As Kate outlines in an earlier post, there are four grammar constructions for conditional statements—statements that use “if” to describe something that is possible or could be possible under certain conditions. These conditional forms are known as the zero, first, second, and third conditionals.
Many ESL students find the last two conditionals to be the most challenging. The third conditional describes conditions for events that are unlikely or impossible. The Magoosh TOEFL Blog has already done a special lesson on the third conditional, the most complicated of the conditional forms. In this post we’ll focus on the second conditional, which isn’t quite as complicated, but can still be tricky.
To review, the second conditional has the following pattern:
If + simple past, then + modal + verb
Recall that a modal is a “help verb” that appears before a main verb in a sentence and adds an extra sense of meaning to the verb phrase. While just about any modal can be used in a second conditional statement, the conditionals would and could are used the most often in the second conditional. This is because these modals suggest possibility and are well suited to the possible events described in these kinds of conditional statement.
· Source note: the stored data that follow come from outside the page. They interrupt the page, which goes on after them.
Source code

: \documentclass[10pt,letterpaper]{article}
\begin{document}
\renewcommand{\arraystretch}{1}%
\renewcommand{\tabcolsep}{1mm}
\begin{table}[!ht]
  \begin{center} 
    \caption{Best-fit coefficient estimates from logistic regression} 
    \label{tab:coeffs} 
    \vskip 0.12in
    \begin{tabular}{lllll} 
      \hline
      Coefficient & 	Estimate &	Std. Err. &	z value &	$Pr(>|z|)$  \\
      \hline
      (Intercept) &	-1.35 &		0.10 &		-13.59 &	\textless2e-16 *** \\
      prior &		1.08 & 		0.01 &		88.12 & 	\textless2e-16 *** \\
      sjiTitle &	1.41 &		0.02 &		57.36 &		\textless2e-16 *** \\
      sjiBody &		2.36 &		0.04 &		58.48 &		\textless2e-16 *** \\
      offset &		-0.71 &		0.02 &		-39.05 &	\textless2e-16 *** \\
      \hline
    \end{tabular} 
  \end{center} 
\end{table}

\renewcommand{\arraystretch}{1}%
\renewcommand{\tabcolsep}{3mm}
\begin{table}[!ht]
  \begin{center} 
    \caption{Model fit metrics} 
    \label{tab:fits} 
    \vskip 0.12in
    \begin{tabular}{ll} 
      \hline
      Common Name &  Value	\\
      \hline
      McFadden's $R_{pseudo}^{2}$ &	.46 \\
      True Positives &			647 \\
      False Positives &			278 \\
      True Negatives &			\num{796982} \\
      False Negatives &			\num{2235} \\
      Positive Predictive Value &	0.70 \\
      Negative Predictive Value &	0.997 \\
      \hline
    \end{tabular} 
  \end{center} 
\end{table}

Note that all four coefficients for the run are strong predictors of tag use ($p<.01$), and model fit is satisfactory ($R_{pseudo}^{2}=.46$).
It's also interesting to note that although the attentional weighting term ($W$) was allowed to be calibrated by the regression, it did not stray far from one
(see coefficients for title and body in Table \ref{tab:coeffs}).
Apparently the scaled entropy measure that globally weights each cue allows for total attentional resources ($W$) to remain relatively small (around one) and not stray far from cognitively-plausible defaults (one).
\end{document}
The second conditional deals with events that are possible, but not likely to happen. “If I got a huge scholarship, I could go to Harvard for free” would be one example of an unlikely event that’s described using the second conditional. An event like this is only somewhat unlikely—ordinary people do get full scholarships to Harvard every year, but it’s not very common. In other cases, a second conditional event can be so unlikely that it may as well be impossible. An example of this would be a statement like “If I had an invisibility cloak, I could really surprise my friends.”
When it comes to learning the second conditional—or any other grammar form—repetition is an important tool. It really helps to hear the second conditional over and over again in different contexts. And it helps to be able to imitate what you hear. This where English-language pop music can be very useful.
Popular singers in the English-speaking world love to use the second conditional in their songs. This is because popular music is dramatic and often sad—songs are full of lyrics where singers hope for some amazing event, or desperately wish that something unlikely will happen.
Taylor Swift uses the second conditional in many of her songs, including hits such as “I’d Lie,” where she sings about not wanting to admit that she is attracted to a boy. Taylor discusses the unlikely event that someone might confront her about how she feels with the lyrics “If you asked me if I loved him, I’d lie.” Justin Bieber has similar lyrics in his songs as well. He even has a song that contains part of a second conditional statement right in the title. In his hit “I Would,” the opening lyrics make the full second conditional statement as Justin sings “If I could take away the pain and put a smile on your face… I would.”
And this use of second conditional isn’t limited just to modern pop stars who are popular with teens. Bands and singers that play to older audiences love the second conditional too. Adam Duritz of the Counting Crows sings out second conditional statements in hit songs of his such as “If I Could Give All my Love to You.” And Steven Page fantasizes about being rich in his popular song “If I Had a Million Dollars.” Cher expresses regret for past mistakes when she sings “If I could turn back time… I’d take back those words….” And the classic American folk group Peter, Mary, and Paul sings about making the world a better place through hard work in his song “If I Had a Hammer.”
So the next time you hear an English-language song, listen for the second conditional. Practice listening to the many conditional statements that signers make. And then sing along… or make up your own second conditional statements about your own regrets and dreams.